▸ **REQUIREMENT**
Line filter on the word "detenci": copy each matching line from the entries.

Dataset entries
════════

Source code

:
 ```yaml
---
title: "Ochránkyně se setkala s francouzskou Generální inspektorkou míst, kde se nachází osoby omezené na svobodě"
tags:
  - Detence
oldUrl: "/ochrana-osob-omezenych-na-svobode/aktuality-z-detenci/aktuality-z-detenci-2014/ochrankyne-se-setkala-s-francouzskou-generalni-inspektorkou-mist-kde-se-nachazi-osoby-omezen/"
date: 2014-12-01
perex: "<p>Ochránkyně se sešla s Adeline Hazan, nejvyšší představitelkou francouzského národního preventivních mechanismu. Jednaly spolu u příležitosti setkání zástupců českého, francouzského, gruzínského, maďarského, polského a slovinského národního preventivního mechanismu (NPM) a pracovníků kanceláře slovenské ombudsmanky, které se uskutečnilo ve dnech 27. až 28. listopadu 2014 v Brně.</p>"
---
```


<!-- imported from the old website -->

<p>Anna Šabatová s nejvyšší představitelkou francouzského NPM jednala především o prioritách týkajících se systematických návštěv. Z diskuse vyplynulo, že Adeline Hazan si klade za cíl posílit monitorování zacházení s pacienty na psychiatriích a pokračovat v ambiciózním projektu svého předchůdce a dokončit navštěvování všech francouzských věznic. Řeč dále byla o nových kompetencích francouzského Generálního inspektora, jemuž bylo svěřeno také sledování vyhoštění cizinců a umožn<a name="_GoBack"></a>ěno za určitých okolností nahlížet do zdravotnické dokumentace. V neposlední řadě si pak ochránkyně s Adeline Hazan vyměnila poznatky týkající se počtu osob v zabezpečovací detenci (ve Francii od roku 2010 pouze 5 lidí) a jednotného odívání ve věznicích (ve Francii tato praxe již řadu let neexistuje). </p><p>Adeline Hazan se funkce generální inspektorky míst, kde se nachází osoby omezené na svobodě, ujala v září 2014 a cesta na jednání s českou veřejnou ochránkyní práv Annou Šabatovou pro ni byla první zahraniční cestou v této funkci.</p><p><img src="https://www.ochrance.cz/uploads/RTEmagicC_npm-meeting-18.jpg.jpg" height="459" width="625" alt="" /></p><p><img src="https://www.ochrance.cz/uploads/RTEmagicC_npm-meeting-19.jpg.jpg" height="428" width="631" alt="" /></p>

════════

▸ **THE COMPLETED TASK**
oldUrl: "/ochrana-osob-omezenych-na-svobode/aktuality-z-detenci/aktuality-z-detenci-2014/ochrankyne-se-setkala-s-francouzskou-generalni-inspektorkou-mist-kde-se-nachazi-osoby-omezen/"
<p>Anna Šabatová s nejvyšší představitelkou francouzského NPM jednala především o prioritách týkajících se systematických návštěv. Z diskuse vyplynulo, že Adeline Hazan si klade za cíl posílit monitorování zacházení s pacienty na psychiatriích a pokračovat v ambiciózním projektu svého předchůdce a dokončit navštěvování všech francouzských věznic. Řeč dále byla o nových kompetencích francouzského Generálního inspektora, jemuž bylo svěřeno také sledování vyhoštění cizinců a umožn<a name="_GoBack"></a>ěno za určitých okolností nahlížet do zdravotnické dokumentace. V neposlední řadě si pak ochránkyně s Adeline Hazan vyměnila poznatky týkající se počtu osob v zabezpečovací detenci (ve Francii od roku 2010 pouze 5 lidí) a jednotného odívání ve věznicích (ve Francii tato praxe již řadu let neexistuje). </p><p>Adeline Hazan se funkce generální inspektorky míst, kde se nachází osoby omezené na svobodě, ujala v září 2014 a cesta na jednání s českou veřejnou ochránkyní práv Annou Šabatovou pro ni byla první zahraniční cestou v této funkci.</p><p><img src="https://www.ochrance.cz/uploads/RTEmagicC_npm-meeting-18.jpg.jpg" height="459" width="625" alt="" /></p><p><img src="https://www.ochrance.cz/uploads/RTEmagicC_npm-meeting-19.jpg.jpg" height="428" width="631" alt="" /></p>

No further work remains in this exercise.